Jordanian lawyer, political activist and philanthropist

Emily Bisharat (died 2004) was a Jordanian lawyer, political activist and philanthropist, known for being the first female lawyer in the Kingdom of Jordan. She established the Arab Women's Union in the 1950s, fought for women's suffrage in Jordan, and was active in international discussions of Palestinian rights. She founded the Arab Women's Federation.

== Early life and education ==
Bisharat had two sisters, and her father's family came from the city of Salt, in Balqa Governorate, 35 kilometers northwest of Amman. As a young woman, Bisharat wanted to become a lawyer, but faced opposition from her father on the grounds that Jordanian women were not supposed to take up any professions besides teaching. She attended the Ramallah Friends School, and later studied English at the Syrian-Lebanese College. During the 1930s, Bisharat worked as a teacher.

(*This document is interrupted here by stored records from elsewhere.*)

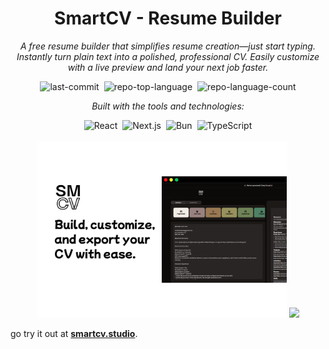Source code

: <div align="center" class="text-center">
<h1>SmartCV - Resume Builder</h1>
<p><em>
A free resume builder that simplifies resume creation—just start typing. Instantly turn plain text into a polished, professional CV. Easily customize with a live preview and land your next job faster.</em></p>

<img alt="last-commit" src="https://img.shields.io/github/last-commit/yudswin/smartcv?style=flat&amp;logo=git&amp;logoColor=white&amp;color=0080ff" class="inline-block mx-1" style="margin: 0px 2px;">
<img alt="repo-top-language" src="https://img.shields.io/github/languages/top/yudswin/smartcv?style=flat&amp;color=0080ff" class="inline-block mx-1" style="margin: 0px 2px;">
<img alt="repo-language-count" src="https://img.shields.io/github/languages/count/yudswin/smartcv?style=flat&amp;color=0080ff" class="inline-block mx-1" style="margin: 0px 2px;">
<p><em>Built with the tools and technologies:</em></p>
<img alt="React" src="https://img.shields.io/badge/React-61DAFB.svg?style=flat&amp;logo=React&amp;logoColor=black" class="inline-block mx-1" style="margin: 0px 2px;">
<img alt="Next.js" src="https://img.shields.io/badge/Next.js-000000.svg?style=flat&amp;logo=Next.js&amp;logoColor=white" class="inline-block mx-1" style="margin: 0px 2px;">
<img alt="Bun" src="https://img.shields.io/badge/Bun-000000.svg?style=flat&amp;logo=Bun&amp;logoColor=white" class="inline-block mx-1" style="margin: 0px 2px;">
<img alt="TypeScript" src="https://img.shields.io/badge/TypeScript-3178C6.svg?style=flat&amp;logo=TypeScript&amp;logoColor=white" class="inline-block mx-1" style="margin: 0px 2px;">
</br>
</br>
<img src="public/leftpic.png" width="400" />
<img src="public/rightpic.gif" width="400" />

</div>

go try it out at [**smartcv.studio**](https://smartcv.studio).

Women in Jordan were not legally permitted to inherit money or property, so when Bisharat's father died, he left all his money to his nephews instead of his daughters. Bisharat saved up her earnings and enrolled in law school, finally earning her law degree from the London Metropolitan University.

== Career ==

=== Law ===
After obtaining her law degree, Bisharat began to practice law in Jordan, and became a member of the Jordan Bar Association (JBA), serving on their council twice. She remained active in the association's meetings and elections until late in her life.

=== Political activism ===
On June 17, 1954, at the age of 41, Bisharat founded the Arab Women's Federation (Ittihad al-Mar'ah al-Arabbiyah). At the union's first meeting, attended by 800 women, Bisharat was elected union President. In late 1954 the union presented a memorandum to the prime minister of Jordan, requesting that women be legally allowed to vote and run for office. Over the next several years, the union worked to improve female literacy rates, fought for women's suffrage in Jordan, and encouraged women to exercise their political rights in full. In 1957, the Arab Women's Union was forced to close, due to the introduction of martial law and a government crackdown on political parties and unions.

Bisharat was deeply concerned about the rights of Palestinian people. After the 1948 Palestinian expulsion and flight, Bisharat traveled to the United States to give talks and lectures on Palestinian rights. She wrote articles for Alraed magazine under the pseudonym Bin Al Urdon (Daughter of Jordan).

=== Philanthropism ===
Bisharat opened an orphanage for Palestinian children in 1948, and helped establish the first Jordanian nursing school in 1953. Her philanthropy was often deeply strategic. According to writer and researcher Suhair Tal, Bisharat knew that her society was unlikely to respond well to political activism from a woman, and she therefore "transformed her ideas into philanthropic programmes as a window for social acceptance".

== Death ==
Bisharat died in 2004. She bequeathed her entire fortune of 500,000 JD (approximately $700,000 US) to various charities and the church, and donated her library, sewing machine, printer and spectacles to the Sisterhood Is Global Institute (SIGI).